The probe covers nine major national banks, including JPMorgan Chase and Bank of America. Both could face formal sanctions if the OCC determines their account closure practices crossed the line from legitimate risk management into something more targeted.
What the OCC is actually investigating
The investigation was triggered by an executive order President Trump issued on August 7, 2025, which directed regulators to probe whether banks denied services to Americans based on their political or religious views. The order specifically targeted what critics have labeled “debanking,” the practice of cutting off financial access to individuals or businesses in disfavored sectors.
Conservative-aligned industries have been at the center of the controversy. Fossil fuel companies, firearms dealers, and cryptocurrency firms have all reported being shut out of the banking system, sometimes with little or no explanation. Crypto firms in particular have long complained about an inability to secure or maintain basic banking relationships, a problem the industry has attributed to regulatory pressure under the previous administration.
Preliminary OCC findings published in December 2025 paint a picture of the scale involved. The agency identified policies connected to more than 100,000 complaints filed between 2020 and 2023 regarding account closures. A significant portion of those complaints came from crypto businesses and individuals associated with politically conservative causes.

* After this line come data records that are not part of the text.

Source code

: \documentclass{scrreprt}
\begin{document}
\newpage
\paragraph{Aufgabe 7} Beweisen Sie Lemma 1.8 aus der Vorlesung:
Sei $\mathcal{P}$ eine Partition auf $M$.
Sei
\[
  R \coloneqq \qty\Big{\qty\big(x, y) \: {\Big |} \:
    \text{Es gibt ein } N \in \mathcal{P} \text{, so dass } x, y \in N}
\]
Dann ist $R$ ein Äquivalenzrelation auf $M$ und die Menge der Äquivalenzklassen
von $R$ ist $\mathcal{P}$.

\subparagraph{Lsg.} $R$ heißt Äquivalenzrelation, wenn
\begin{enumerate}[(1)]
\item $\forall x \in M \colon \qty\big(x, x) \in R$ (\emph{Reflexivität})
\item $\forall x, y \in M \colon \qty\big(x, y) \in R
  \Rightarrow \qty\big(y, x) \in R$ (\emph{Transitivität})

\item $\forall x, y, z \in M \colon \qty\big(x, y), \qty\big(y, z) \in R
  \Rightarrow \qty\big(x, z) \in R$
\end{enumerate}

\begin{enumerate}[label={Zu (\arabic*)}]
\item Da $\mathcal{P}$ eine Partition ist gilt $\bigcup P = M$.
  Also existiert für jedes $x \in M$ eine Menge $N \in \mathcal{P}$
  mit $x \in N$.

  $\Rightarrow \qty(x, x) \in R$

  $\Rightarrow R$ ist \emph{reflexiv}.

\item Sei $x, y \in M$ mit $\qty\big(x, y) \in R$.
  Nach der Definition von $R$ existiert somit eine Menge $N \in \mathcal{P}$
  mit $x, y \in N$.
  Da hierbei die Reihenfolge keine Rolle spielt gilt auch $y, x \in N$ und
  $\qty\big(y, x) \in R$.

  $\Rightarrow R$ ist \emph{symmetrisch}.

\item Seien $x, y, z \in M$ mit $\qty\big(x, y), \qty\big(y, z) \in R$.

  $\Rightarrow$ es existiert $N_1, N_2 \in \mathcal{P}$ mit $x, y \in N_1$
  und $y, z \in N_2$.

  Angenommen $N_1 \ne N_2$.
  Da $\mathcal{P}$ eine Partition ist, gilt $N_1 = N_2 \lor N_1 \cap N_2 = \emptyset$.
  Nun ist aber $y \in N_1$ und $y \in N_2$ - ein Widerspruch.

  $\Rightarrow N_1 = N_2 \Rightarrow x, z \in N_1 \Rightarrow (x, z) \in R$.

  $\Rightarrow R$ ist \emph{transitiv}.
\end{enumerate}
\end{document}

The regulatory machinery in motion
The OCC hasn’t been waiting around for the final report to start changing things. In September 2025, the agency issued new bulletins aimed at eliminating what it called unlawful debanking practices. Those bulletins put banks on notice that closing accounts based on a customer’s industry, political activity, or public reputation, rather than concrete financial risk factors, would no longer be tolerated.
A joint FDIC-OCC rule set for April 2026 will formally prohibit regulators from relying on “reputational risk” as a basis for influencing how banks manage their customer relationships. Reputational risk has been a catch-all category that gave banks enormous discretion to drop clients they found politically inconvenient, and it gave regulators cover to pressure banks into doing so.
The forthcoming report is expected to include detailed findings and could name specific institutions. For banks like JPMorgan Chase and Bank of America, being singled out in a federal regulator’s investigation carries both legal and reputational consequences.
What this means for crypto and investors
For the crypto industry, this probe represents something it has wanted for years: official validation that debanking was real, systemic, and unjustified. Crypto firms have spent the better part of half a decade arguing that they were being denied banking access not because of genuine compliance failures but because regulators were quietly discouraging banks from serving the sector.
The OCC has the authority to impose penalties, require changes to bank policies, and issue consent orders. Investors watching this space should pay close attention to whether the April 2026 joint rule gets finalized, because that’s the piece that would embed these changes into the regulatory framework rather than leaving them dependent on who’s sitting in the Oval Office.